ABOUT THIS TASK:
Below are some records. Print exactly the lines between the one holding "Esta es la clase principal de la aplicación." and the one holding "La función llenarLista contiene una variable", inclusive, and nothing else.
──────── DATA IN THIS EXERCISE ────────
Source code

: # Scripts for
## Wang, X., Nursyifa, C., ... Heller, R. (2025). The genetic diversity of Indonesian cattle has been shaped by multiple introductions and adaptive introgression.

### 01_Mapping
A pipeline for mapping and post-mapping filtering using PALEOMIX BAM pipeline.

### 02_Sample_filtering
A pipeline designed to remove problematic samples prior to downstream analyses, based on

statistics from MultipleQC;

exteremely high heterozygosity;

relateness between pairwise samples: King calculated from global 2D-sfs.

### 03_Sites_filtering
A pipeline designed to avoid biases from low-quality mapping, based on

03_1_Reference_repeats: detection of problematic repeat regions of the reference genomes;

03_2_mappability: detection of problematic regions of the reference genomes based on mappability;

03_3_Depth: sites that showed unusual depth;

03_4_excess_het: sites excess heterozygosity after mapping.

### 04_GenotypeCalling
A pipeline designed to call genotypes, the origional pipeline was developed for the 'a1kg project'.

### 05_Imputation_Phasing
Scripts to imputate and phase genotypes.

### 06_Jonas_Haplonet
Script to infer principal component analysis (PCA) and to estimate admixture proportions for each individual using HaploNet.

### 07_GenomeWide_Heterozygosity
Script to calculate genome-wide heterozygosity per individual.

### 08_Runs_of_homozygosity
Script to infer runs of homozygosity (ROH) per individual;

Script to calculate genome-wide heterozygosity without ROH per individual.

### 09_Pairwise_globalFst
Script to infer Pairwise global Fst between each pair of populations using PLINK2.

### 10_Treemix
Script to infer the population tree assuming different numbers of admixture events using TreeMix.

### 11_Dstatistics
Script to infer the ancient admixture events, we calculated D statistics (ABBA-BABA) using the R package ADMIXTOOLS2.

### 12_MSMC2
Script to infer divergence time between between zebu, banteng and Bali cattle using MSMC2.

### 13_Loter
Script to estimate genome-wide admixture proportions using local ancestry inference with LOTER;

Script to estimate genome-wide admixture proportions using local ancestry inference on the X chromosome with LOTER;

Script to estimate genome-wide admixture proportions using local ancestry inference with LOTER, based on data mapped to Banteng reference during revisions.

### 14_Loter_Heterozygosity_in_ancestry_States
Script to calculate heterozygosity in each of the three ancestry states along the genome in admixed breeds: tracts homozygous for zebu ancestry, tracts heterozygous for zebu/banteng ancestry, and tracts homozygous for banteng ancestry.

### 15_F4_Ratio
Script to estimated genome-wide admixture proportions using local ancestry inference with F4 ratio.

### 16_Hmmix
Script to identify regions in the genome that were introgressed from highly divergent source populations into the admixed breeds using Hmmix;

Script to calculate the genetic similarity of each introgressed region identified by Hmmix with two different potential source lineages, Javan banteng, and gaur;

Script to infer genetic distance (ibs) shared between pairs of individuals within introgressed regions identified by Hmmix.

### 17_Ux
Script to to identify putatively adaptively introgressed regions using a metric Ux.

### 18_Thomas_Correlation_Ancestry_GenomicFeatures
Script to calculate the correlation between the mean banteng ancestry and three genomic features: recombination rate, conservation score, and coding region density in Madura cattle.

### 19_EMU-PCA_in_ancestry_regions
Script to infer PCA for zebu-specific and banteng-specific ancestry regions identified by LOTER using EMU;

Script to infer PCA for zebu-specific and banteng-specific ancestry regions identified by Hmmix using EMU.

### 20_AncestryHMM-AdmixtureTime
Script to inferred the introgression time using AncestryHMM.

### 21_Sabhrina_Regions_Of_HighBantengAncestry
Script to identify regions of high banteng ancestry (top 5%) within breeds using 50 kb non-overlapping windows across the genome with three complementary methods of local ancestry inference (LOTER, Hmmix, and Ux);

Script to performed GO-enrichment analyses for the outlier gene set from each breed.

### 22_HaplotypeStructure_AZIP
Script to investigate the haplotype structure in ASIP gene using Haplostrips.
────────
──────── DATA IN THIS EXERCISE ────────
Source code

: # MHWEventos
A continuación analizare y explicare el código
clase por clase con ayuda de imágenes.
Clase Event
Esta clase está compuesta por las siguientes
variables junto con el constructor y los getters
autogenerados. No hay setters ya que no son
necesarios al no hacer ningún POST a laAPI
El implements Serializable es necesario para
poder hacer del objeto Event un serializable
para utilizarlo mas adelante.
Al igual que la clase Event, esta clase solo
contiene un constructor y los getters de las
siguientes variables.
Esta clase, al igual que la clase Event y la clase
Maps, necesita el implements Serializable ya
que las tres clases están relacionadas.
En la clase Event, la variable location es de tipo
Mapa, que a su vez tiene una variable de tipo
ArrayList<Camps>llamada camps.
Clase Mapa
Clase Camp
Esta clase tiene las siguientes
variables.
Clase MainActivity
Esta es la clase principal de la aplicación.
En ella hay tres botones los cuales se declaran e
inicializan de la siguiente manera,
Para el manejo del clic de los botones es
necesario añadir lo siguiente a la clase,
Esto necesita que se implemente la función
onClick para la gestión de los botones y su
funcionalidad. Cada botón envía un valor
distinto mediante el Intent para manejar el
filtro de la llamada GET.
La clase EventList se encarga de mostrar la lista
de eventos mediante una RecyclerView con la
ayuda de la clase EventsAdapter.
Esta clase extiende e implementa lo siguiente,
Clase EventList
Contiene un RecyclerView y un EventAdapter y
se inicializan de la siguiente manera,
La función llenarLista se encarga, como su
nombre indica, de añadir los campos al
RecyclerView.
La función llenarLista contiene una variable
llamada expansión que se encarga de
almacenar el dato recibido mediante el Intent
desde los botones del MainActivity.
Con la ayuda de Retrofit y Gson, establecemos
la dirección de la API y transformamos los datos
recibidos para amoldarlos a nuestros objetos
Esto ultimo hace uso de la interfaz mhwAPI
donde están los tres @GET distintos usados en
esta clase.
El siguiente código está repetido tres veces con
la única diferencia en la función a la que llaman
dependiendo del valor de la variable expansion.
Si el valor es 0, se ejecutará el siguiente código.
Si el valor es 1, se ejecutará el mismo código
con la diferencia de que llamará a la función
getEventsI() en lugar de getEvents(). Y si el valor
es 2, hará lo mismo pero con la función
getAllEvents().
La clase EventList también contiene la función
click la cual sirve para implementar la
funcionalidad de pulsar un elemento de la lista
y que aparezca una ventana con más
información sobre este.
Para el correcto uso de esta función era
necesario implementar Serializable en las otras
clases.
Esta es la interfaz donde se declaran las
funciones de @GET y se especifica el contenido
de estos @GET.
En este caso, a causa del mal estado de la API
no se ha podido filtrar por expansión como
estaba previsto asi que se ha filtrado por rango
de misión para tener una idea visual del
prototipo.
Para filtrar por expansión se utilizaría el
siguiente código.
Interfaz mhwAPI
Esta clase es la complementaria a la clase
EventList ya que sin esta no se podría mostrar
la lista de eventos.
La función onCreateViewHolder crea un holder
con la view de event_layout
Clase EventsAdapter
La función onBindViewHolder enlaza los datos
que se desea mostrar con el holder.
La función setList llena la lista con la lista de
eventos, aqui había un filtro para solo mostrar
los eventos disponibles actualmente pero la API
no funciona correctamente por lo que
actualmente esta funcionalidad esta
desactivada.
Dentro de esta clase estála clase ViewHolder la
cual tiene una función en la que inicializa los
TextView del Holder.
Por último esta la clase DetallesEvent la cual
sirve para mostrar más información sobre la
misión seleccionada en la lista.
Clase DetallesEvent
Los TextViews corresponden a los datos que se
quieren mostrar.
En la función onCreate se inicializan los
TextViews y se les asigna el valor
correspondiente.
────────
──────── DATA IN THIS EXERCISE ────────
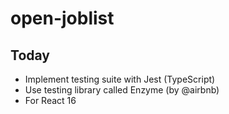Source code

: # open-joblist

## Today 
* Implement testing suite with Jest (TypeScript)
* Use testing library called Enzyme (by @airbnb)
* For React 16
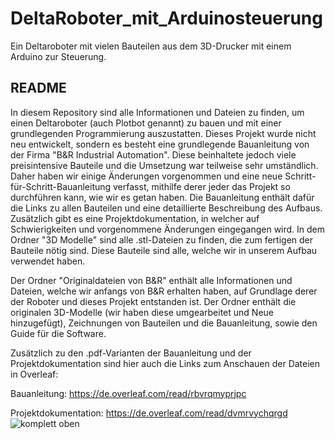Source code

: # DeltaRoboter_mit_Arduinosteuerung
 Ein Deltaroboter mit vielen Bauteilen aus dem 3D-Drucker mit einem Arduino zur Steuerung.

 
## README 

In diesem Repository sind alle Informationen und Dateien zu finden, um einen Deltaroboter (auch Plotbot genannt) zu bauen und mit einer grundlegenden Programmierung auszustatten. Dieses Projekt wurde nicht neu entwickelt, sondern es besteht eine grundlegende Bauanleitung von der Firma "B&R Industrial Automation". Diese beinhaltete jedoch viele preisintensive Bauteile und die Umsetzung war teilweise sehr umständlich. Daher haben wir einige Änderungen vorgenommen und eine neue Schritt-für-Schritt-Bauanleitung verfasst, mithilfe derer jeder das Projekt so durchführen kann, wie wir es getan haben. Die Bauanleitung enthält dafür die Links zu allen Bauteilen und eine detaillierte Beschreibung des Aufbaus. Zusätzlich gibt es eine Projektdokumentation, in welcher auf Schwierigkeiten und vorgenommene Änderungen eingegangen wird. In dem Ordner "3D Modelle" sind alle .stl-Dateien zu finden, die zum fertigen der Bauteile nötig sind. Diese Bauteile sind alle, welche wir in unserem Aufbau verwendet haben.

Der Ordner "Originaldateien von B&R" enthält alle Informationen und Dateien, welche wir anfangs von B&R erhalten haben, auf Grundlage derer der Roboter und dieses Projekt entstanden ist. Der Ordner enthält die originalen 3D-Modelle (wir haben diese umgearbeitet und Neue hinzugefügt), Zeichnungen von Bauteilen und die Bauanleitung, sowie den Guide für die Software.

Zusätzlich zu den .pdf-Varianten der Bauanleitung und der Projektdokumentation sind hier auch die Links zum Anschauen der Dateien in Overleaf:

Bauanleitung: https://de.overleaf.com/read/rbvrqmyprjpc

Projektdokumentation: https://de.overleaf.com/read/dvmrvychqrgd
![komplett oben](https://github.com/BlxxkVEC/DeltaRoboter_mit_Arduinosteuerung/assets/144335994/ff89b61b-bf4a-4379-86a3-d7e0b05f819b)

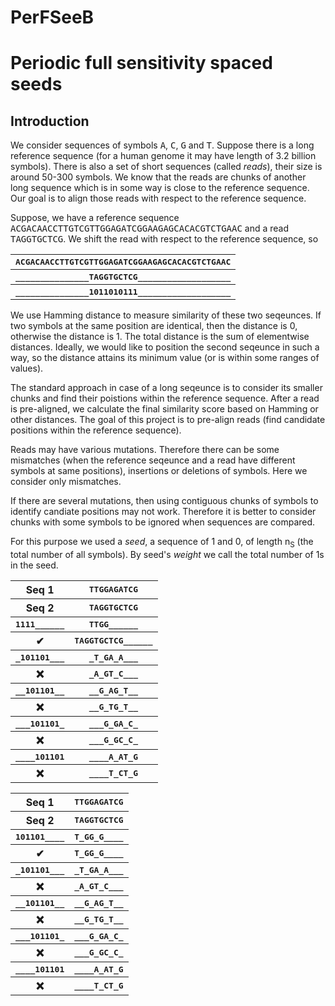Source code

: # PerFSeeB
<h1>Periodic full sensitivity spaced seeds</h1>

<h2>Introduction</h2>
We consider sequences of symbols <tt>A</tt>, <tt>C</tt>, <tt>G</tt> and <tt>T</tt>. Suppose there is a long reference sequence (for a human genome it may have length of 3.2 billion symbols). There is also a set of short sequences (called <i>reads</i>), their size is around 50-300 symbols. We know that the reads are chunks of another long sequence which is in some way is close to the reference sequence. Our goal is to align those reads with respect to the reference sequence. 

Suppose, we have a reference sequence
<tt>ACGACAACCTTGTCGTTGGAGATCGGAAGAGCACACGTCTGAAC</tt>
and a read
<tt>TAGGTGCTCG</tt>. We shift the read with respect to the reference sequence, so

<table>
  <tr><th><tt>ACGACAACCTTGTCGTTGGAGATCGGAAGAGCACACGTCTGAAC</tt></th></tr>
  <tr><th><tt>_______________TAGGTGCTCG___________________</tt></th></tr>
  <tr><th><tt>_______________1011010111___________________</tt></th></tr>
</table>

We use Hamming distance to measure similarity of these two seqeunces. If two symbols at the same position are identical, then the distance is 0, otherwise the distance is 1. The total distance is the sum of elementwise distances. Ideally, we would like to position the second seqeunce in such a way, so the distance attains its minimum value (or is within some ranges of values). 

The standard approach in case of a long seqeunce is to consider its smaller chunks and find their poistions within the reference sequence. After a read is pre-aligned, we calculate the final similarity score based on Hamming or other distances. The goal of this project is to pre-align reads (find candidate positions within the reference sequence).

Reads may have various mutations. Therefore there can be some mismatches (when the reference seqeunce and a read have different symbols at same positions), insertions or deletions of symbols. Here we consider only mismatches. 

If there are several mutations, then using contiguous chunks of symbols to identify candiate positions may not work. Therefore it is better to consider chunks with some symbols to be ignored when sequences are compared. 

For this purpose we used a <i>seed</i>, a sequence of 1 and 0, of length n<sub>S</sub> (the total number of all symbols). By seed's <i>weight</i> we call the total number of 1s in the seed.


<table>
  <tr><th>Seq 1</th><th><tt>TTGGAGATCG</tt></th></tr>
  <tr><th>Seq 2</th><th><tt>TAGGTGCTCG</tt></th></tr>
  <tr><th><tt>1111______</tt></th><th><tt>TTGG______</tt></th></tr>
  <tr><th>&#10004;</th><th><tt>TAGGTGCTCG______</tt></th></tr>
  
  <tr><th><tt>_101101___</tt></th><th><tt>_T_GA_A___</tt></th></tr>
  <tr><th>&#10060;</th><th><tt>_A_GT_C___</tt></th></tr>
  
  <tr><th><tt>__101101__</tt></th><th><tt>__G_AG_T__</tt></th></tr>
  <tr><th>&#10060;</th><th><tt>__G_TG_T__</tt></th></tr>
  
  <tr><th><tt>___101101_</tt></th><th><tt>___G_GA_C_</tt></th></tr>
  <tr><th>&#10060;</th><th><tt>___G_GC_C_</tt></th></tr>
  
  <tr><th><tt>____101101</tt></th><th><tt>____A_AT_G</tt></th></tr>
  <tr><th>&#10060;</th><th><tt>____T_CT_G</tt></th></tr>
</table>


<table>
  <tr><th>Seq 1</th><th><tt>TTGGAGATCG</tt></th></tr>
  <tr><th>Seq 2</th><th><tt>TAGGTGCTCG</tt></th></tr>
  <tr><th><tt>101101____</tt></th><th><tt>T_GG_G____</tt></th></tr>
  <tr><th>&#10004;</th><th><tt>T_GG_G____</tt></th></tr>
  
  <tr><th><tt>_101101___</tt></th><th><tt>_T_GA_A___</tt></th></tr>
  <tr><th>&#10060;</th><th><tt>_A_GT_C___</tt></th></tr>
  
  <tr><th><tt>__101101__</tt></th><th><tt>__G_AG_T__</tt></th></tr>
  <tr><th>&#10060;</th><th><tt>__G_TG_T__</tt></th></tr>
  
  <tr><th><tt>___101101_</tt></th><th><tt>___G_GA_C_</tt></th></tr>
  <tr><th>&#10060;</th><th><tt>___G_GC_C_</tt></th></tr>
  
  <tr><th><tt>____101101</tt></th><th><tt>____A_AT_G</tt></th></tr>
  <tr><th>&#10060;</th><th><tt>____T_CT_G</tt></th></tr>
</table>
────────
RESULT FOR THIS EXERCISE:
Esta es la clase principal de la aplicación.
En ella hay tres botones los cuales se declaran e
inicializan de la siguiente manera,
Para el manejo del clic de los botones es
necesario añadir lo siguiente a la clase,
Esto necesita que se implemente la función
onClick para la gestión de los botones y su
funcionalidad. Cada botón envía un valor
distinto mediante el Intent para manejar el
filtro de la llamada GET.
La clase EventList se encarga de mostrar la lista
de eventos mediante una RecyclerView con la
ayuda de la clase EventsAdapter.
Esta clase extiende e implementa lo siguiente,
Clase EventList
Contiene un RecyclerView y un EventAdapter y
se inicializan de la siguiente manera,
La función llenarLista se encarga, como su
nombre indica, de añadir los campos al
RecyclerView.
La función llenarLista contiene una variable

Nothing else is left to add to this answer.